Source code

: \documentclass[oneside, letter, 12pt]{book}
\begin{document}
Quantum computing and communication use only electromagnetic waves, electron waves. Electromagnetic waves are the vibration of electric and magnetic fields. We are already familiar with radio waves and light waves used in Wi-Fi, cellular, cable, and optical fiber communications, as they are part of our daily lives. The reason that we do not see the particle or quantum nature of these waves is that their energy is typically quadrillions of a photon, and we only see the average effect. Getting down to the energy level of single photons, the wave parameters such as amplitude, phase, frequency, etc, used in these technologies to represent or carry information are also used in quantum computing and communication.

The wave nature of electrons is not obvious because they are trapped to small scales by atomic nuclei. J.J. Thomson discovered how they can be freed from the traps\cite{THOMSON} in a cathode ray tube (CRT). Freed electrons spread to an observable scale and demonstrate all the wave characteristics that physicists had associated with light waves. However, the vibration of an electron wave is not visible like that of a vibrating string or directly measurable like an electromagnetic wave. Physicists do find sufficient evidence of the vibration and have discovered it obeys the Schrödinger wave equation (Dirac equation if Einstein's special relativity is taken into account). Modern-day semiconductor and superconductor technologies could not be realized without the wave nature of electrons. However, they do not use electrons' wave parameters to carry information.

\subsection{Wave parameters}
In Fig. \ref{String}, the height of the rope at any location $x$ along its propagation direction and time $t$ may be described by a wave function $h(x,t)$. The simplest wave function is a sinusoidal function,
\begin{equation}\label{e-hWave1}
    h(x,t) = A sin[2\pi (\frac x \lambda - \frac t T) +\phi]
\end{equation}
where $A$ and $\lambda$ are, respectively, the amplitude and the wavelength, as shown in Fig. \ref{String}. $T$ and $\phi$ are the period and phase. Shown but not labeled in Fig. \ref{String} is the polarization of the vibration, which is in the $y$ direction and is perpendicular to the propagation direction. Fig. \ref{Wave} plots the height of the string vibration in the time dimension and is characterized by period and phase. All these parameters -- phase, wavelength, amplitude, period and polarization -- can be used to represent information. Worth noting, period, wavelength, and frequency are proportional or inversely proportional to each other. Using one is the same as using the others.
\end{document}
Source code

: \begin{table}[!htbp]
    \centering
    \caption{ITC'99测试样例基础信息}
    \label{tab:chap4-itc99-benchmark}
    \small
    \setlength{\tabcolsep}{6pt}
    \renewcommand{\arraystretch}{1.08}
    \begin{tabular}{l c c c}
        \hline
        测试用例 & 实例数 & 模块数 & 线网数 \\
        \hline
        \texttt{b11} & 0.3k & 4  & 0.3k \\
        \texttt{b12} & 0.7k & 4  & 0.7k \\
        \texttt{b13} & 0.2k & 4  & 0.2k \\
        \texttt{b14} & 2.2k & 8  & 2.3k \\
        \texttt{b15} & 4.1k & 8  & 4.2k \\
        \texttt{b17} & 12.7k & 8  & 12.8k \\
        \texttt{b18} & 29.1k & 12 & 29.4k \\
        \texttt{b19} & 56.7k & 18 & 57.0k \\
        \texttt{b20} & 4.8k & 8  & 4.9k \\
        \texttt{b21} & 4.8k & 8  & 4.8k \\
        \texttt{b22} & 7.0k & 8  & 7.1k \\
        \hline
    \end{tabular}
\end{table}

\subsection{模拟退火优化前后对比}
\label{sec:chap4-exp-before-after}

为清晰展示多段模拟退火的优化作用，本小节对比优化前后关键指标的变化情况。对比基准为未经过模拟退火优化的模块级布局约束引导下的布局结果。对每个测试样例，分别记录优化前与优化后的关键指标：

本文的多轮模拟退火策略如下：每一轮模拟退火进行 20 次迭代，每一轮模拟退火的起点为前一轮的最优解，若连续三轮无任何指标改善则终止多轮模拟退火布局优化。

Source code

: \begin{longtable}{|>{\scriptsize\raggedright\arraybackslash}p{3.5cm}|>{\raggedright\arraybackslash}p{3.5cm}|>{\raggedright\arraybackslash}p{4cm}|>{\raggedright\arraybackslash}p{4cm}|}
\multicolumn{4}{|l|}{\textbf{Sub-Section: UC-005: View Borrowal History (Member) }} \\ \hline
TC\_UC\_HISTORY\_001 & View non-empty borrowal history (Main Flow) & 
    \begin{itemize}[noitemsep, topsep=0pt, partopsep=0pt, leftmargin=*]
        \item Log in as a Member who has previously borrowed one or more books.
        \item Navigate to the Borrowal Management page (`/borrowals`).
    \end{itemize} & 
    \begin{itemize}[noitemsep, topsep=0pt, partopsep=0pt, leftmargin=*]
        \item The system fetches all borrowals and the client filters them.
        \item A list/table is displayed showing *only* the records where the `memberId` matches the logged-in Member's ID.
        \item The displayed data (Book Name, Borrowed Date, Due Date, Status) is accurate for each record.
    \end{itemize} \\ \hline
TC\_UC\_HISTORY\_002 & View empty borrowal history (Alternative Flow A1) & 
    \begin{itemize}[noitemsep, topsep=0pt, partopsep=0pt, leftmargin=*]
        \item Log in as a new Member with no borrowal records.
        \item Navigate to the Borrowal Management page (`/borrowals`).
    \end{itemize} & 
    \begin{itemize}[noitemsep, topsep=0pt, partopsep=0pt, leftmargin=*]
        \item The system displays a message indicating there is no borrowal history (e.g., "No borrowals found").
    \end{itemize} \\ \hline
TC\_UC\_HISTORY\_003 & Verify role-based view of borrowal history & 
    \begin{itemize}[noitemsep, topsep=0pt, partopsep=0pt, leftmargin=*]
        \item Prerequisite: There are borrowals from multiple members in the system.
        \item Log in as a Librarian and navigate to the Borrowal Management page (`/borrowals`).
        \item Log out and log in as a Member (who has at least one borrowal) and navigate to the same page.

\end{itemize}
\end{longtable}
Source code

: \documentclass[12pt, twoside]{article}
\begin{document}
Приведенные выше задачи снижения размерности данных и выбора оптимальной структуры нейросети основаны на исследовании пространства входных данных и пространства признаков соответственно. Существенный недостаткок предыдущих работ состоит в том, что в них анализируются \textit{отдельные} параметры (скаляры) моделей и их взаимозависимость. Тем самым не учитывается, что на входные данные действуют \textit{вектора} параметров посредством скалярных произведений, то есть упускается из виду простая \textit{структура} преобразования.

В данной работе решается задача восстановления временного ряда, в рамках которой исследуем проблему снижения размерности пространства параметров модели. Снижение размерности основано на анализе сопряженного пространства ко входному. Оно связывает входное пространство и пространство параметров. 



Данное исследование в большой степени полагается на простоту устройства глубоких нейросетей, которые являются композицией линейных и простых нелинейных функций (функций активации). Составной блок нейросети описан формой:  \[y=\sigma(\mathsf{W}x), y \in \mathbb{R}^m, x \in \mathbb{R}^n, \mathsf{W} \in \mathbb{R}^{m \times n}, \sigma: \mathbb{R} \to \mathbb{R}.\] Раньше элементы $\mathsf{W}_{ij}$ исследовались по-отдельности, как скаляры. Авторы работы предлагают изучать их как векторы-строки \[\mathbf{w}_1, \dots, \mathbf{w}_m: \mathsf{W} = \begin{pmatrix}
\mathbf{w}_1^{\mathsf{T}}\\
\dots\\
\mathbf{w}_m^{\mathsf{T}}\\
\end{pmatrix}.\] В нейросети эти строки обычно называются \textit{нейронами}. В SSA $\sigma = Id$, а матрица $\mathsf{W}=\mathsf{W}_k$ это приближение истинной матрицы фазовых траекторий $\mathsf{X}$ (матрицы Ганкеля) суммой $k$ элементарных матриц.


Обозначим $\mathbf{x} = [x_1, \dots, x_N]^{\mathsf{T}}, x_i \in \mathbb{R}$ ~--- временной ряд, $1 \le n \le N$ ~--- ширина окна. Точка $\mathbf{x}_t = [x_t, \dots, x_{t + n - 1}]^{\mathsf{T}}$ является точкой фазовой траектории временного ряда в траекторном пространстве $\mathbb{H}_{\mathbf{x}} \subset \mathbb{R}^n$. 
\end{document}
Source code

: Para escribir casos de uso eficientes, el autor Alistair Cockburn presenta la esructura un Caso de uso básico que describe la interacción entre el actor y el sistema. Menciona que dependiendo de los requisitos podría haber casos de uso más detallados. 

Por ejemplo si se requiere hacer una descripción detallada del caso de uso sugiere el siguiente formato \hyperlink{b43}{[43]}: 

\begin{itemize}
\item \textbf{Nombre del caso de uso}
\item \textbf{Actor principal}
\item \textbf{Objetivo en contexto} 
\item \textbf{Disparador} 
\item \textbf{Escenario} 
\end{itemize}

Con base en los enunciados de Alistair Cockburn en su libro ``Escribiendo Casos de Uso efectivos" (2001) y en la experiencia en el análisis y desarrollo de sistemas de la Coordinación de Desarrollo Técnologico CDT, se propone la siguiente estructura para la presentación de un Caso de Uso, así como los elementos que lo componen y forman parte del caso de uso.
*-*-*
Starting at the line that contains "временной ряд, $1", reproduce each line through the end of the records exactly, both ends included.

Обозначим $\mathbf{x} = [x_1, \dots, x_N]^{\mathsf{T}}, x_i \in \mathbb{R}$ ~--- временной ряд, $1 \le n \le N$ ~--- ширина окна. Точка $\mathbf{x}_t = [x_t, \dots, x_{t + n - 1}]^{\mathsf{T}}$ является точкой фазовой траектории временного ряда в траекторном пространстве $\mathbb{H}_{\mathbf{x}} \subset \mathbb{R}^n$. 
\end{document}
Source code

: Para escribir casos de uso eficientes, el autor Alistair Cockburn presenta la esructura un Caso de uso básico que describe la interacción entre el actor y el sistema. Menciona que dependiendo de los requisitos podría haber casos de uso más detallados. 

Por ejemplo si se requiere hacer una descripción detallada del caso de uso sugiere el siguiente formato \hyperlink{b43}{[43]}: 

\begin{itemize}
\item \textbf{Nombre del caso de uso}
\item \textbf{Actor principal}
\item \textbf{Objetivo en contexto} 
\item \textbf{Disparador} 
\item \textbf{Escenario} 
\end{itemize}

Con base en los enunciados de Alistair Cockburn en su libro ``Escribiendo Casos de Uso efectivos" (2001) y en la experiencia en el análisis y desarrollo de sistemas de la Coordinación de Desarrollo Técnologico CDT, se propone la siguiente estructura para la presentación de un Caso de Uso, así como los elementos que lo componen y forman parte del caso de uso.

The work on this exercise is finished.